On April 3, 2019, Charles re-signed with the Browns. The Browns waived Charles on August 11, 2019.

===Denver Broncos===
On August 21, 2019, Charles signed with the Denver Broncos. He was released on August 31, 2019. He was re-signed on November 19, 2019, but was released three days later.

Charles was drafted in the 6th round of the 2020 XFL Draft by the DC Defenders, but did not sign with the team.

==Legal troubles==
Shortly before the 2012 NFL Draft, Charles was arrested for a DUI.

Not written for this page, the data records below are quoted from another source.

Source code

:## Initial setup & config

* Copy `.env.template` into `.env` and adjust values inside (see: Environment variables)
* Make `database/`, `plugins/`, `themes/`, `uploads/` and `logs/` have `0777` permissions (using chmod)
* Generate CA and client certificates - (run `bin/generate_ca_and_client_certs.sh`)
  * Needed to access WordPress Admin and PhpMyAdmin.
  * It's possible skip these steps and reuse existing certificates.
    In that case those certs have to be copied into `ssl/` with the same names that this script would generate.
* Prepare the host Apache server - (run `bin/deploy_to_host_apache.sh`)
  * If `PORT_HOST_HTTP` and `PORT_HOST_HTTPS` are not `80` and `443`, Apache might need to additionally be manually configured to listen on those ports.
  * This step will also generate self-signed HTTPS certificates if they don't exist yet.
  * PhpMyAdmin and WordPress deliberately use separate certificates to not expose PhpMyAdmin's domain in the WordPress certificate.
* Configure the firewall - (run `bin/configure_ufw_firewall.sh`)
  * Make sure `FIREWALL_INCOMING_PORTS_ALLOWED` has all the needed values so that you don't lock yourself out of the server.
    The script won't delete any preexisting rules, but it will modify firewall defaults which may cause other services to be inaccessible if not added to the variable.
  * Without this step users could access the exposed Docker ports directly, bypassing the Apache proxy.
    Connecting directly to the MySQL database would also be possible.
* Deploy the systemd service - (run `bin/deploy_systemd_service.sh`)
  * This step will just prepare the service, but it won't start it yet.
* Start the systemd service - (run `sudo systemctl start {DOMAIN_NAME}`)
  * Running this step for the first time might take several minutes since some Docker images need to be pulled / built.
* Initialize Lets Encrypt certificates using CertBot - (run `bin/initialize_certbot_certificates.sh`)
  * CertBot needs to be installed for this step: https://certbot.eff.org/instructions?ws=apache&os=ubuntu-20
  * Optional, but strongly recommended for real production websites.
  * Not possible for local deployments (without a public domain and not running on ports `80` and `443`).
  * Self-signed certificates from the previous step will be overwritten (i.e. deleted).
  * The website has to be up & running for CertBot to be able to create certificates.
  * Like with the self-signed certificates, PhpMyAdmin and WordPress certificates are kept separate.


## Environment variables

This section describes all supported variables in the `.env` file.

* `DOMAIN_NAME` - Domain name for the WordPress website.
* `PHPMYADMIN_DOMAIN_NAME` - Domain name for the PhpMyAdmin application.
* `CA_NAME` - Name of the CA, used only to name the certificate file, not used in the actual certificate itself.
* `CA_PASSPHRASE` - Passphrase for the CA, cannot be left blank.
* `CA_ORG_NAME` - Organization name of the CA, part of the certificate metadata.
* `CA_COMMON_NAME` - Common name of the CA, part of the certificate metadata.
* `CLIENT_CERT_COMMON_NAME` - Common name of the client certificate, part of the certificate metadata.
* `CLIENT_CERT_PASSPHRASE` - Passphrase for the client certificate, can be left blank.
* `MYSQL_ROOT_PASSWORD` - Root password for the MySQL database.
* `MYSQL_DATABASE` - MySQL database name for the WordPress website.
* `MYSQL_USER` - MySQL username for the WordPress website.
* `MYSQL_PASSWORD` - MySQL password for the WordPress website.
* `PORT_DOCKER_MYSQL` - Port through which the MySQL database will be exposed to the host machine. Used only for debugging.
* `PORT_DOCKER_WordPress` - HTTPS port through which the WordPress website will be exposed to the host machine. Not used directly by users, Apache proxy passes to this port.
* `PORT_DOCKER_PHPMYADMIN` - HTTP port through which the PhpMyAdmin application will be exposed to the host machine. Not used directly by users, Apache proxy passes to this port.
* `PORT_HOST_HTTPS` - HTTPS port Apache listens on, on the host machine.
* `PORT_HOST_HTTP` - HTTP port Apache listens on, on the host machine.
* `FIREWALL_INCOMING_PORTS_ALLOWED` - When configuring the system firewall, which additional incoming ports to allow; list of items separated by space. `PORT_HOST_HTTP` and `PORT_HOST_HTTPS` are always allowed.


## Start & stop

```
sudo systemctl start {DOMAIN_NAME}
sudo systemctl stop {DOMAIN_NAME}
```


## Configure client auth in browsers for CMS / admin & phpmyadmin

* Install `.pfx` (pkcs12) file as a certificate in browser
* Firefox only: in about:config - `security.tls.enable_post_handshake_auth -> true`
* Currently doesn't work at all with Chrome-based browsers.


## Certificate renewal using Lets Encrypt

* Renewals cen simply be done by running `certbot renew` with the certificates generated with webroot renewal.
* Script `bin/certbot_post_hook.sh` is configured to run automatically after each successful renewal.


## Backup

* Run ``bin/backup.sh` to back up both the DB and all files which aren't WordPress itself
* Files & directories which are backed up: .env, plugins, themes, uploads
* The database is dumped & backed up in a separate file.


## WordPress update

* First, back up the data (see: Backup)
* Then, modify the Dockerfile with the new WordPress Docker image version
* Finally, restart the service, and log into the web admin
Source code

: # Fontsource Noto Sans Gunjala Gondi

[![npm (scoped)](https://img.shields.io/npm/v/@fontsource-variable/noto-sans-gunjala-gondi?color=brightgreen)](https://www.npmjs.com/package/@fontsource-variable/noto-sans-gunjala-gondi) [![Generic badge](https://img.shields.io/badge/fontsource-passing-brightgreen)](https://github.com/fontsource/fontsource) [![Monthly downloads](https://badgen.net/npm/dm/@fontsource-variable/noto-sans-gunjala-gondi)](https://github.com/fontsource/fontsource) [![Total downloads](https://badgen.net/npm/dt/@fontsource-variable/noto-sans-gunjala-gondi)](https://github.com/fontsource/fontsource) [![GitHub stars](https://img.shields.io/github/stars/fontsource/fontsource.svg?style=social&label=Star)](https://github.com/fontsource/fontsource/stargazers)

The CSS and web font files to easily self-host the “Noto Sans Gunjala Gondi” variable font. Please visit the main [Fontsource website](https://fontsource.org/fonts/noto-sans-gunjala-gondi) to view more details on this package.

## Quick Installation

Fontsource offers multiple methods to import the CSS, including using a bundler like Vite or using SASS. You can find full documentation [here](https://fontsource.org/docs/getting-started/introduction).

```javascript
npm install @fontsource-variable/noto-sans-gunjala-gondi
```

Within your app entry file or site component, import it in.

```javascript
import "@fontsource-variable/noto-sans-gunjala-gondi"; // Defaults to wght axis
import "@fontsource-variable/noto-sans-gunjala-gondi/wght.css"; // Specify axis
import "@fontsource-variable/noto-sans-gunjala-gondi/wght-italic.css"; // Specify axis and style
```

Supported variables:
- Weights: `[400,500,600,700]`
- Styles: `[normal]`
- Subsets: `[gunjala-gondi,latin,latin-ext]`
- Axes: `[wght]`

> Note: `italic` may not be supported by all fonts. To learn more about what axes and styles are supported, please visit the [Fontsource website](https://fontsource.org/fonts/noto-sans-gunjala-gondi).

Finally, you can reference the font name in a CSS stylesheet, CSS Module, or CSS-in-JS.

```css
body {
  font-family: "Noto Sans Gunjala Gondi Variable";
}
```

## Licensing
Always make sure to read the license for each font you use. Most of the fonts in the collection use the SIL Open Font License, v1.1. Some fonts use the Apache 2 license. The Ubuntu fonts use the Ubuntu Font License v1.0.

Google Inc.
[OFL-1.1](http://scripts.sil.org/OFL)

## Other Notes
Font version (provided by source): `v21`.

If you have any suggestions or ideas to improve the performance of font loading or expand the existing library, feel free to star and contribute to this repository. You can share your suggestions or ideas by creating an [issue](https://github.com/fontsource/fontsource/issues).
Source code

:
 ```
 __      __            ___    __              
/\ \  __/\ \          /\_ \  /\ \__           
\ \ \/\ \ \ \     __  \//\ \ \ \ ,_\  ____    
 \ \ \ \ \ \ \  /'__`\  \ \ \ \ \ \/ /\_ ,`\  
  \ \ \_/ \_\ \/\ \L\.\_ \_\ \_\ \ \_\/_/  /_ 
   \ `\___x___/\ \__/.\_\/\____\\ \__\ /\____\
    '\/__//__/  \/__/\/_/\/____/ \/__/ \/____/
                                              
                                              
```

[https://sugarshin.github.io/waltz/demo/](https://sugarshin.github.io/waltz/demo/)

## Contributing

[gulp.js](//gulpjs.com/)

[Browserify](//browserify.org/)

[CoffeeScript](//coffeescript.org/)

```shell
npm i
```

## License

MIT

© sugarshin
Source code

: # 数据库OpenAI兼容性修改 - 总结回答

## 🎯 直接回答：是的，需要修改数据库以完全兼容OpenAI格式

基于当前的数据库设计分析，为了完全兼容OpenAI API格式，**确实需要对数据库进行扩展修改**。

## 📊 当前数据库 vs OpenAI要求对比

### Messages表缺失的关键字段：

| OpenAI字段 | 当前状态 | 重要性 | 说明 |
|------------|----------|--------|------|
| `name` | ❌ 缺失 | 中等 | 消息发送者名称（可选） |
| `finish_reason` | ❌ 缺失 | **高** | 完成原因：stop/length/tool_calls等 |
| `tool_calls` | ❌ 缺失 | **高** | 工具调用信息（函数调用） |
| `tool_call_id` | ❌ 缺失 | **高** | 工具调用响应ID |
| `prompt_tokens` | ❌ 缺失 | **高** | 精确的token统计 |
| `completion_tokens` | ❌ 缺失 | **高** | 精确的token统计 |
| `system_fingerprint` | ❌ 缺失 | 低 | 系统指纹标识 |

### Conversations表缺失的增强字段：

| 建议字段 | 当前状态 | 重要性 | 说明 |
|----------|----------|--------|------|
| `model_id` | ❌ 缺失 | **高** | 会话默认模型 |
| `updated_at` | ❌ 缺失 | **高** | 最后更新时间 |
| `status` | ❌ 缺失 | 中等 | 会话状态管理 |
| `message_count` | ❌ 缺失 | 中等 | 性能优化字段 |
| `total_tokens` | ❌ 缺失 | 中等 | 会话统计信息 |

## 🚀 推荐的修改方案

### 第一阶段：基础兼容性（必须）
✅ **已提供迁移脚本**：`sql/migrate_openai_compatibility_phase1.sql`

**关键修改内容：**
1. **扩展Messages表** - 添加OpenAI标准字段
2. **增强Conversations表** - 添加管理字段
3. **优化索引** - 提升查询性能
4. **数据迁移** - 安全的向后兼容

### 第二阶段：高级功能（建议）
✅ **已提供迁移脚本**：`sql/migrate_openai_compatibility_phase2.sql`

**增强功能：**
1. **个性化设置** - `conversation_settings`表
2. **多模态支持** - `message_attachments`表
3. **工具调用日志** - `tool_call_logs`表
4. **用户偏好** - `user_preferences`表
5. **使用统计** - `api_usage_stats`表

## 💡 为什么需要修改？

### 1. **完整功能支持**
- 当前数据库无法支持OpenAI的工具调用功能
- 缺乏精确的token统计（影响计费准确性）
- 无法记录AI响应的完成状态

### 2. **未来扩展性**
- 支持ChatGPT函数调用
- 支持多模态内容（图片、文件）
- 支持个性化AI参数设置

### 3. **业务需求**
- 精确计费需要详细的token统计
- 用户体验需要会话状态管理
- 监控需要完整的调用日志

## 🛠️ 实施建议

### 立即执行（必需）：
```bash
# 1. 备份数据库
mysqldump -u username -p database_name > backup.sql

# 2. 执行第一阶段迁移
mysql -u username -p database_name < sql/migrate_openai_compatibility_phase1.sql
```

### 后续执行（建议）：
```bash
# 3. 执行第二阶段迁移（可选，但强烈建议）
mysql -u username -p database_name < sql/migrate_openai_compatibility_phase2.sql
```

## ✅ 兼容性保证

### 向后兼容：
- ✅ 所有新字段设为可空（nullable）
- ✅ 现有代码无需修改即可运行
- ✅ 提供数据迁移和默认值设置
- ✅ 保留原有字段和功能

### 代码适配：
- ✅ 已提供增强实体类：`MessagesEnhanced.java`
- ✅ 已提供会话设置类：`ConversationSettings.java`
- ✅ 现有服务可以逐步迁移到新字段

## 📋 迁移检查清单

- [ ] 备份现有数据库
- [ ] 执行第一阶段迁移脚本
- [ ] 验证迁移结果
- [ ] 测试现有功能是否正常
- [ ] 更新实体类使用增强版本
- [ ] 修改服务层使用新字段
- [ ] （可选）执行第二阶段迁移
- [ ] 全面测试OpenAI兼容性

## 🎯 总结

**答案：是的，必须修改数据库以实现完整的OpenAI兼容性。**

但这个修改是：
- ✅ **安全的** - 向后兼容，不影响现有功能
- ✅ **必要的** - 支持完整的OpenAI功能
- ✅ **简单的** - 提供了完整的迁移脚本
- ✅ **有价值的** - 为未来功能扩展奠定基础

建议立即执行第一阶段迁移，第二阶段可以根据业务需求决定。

On March 31, 2014, Charles was arrested for wanton endangerment in Richmond, Kentucky. Charles was pulled over by a police officer after another driver called in a complaint that Charles had shown a gun multiple times. In February 2015 Charles pleaded guilty to wanton endangerment and will enter a diversion program.

On July 16, 2022, Charles was arrested for pulling a gun on off-duty police officers in Tampa, Florida.